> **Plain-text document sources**
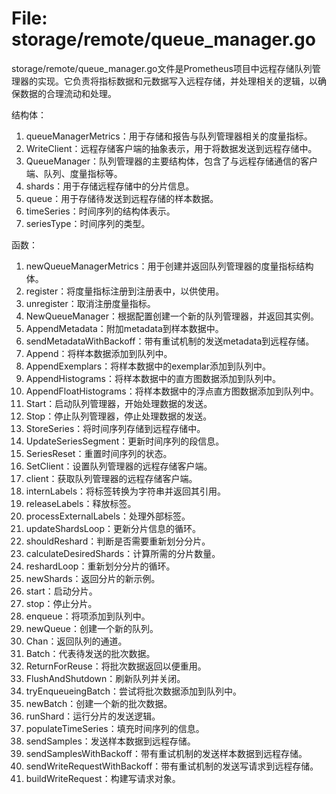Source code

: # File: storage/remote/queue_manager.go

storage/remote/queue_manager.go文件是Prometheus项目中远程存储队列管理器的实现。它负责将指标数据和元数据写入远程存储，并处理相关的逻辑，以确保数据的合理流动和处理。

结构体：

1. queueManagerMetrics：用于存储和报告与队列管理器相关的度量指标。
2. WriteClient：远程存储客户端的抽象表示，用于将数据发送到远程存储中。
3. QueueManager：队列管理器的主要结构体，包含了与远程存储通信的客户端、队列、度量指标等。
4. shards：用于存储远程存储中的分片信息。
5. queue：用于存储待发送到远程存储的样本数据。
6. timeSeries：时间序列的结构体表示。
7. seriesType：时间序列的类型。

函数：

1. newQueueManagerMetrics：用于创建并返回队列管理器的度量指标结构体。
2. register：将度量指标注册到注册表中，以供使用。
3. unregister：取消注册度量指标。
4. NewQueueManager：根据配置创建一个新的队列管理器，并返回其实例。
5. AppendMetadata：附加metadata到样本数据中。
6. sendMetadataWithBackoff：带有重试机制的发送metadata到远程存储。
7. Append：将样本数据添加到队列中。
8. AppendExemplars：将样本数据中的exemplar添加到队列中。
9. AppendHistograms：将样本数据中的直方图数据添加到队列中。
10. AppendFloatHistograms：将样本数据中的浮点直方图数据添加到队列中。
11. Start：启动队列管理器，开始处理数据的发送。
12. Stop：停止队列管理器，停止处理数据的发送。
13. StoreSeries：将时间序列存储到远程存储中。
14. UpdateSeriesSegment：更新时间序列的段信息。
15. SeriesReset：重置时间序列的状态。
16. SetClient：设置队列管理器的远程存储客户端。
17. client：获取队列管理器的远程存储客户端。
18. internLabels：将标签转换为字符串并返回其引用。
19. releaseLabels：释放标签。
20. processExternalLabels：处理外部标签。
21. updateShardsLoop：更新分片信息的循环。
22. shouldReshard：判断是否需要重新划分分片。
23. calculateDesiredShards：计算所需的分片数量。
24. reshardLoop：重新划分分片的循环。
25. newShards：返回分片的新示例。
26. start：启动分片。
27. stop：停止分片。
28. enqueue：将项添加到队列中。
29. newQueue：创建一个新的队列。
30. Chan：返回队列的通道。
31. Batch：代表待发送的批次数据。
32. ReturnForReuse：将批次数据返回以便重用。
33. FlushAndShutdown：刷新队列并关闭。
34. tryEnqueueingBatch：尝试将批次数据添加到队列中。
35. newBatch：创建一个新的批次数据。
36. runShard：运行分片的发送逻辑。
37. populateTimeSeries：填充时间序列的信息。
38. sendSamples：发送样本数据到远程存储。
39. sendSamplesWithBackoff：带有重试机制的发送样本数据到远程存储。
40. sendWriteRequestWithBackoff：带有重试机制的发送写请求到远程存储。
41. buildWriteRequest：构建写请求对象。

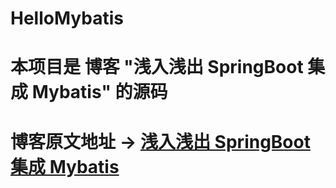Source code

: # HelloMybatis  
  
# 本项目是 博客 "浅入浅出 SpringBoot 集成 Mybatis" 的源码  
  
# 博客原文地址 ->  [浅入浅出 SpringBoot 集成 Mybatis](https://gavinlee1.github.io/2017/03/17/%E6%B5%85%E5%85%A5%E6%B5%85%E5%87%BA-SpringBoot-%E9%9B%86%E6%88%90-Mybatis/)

> **Exercise requirements**
Once the pictures are set aside, what is needed is the lines from the line with "# File: storage/remote/queue_manager.go" through the end of the data, written out exactly and alone.

> **Exercise result**
: # File: storage/remote/queue_manager.go

storage/remote/queue_manager.go文件是Prometheus项目中远程存储队列管理器的实现。它负责将指标数据和元数据写入远程存储，并处理相关的逻辑，以确保数据的合理流动和处理。

结构体：

1. queueManagerMetrics：用于存储和报告与队列管理器相关的度量指标。
2. WriteClient：远程存储客户端的抽象表示，用于将数据发送到远程存储中。
3. QueueManager：队列管理器的主要结构体，包含了与远程存储通信的客户端、队列、度量指标等。
4. shards：用于存储远程存储中的分片信息。
5. queue：用于存储待发送到远程存储的样本数据。
6. timeSeries：时间序列的结构体表示。
7. seriesType：时间序列的类型。

函数：

1. newQueueManagerMetrics：用于创建并返回队列管理器的度量指标结构体。
2. register：将度量指标注册到注册表中，以供使用。
3. unregister：取消注册度量指标。
4. NewQueueManager：根据配置创建一个新的队列管理器，并返回其实例。
5. AppendMetadata：附加metadata到样本数据中。
6. sendMetadataWithBackoff：带有重试机制的发送metadata到远程存储。
7. Append：将样本数据添加到队列中。
8. AppendExemplars：将样本数据中的exemplar添加到队列中。
9. AppendHistograms：将样本数据中的直方图数据添加到队列中。
10. AppendFloatHistograms：将样本数据中的浮点直方图数据添加到队列中。
11. Start：启动队列管理器，开始处理数据的发送。
12. Stop：停止队列管理器，停止处理数据的发送。
13. StoreSeries：将时间序列存储到远程存储中。
14. UpdateSeriesSegment：更新时间序列的段信息。
15. SeriesReset：重置时间序列的状态。
16. SetClient：设置队列管理器的远程存储客户端。
17. client：获取队列管理器的远程存储客户端。
18. internLabels：将标签转换为字符串并返回其引用。
19. releaseLabels：释放标签。
20. processExternalLabels：处理外部标签。
21. updateShardsLoop：更新分片信息的循环。
22. shouldReshard：判断是否需要重新划分分片。
23. calculateDesiredShards：计算所需的分片数量。
24. reshardLoop：重新划分分片的循环。
25. newShards：返回分片的新示例。
26. start：启动分片。
27. stop：停止分片。
28. enqueue：将项添加到队列中。
29. newQueue：创建一个新的队列。
30. Chan：返回队列的通道。
31. Batch：代表待发送的批次数据。
32. ReturnForReuse：将批次数据返回以便重用。
33. FlushAndShutdown：刷新队列并关闭。
34. tryEnqueueingBatch：尝试将批次数据添加到队列中。
35. newBatch：创建一个新的批次数据。
36. runShard：运行分片的发送逻辑。
37. populateTimeSeries：填充时间序列的信息。
38. sendSamples：发送样本数据到远程存储。
39. sendSamplesWithBackoff：带有重试机制的发送样本数据到远程存储。
40. sendWriteRequestWithBackoff：带有重试机制的发送写请求到远程存储。
41. buildWriteRequest：构建写请求对象。

Source code

: # HelloMybatis  
  
# 本项目是 博客 "浅入浅出 SpringBoot 集成 Mybatis" 的源码  
  
# 博客原文地址 ->  [浅入浅出 SpringBoot 集成 Mybatis](https://gavinlee1.github.io/2017/03/17/%E6%B5%85%E5%85%A5%E6%B5%85%E5%87%BA-SpringBoot-%E9%9B%86%E6%88%90-Mybatis/)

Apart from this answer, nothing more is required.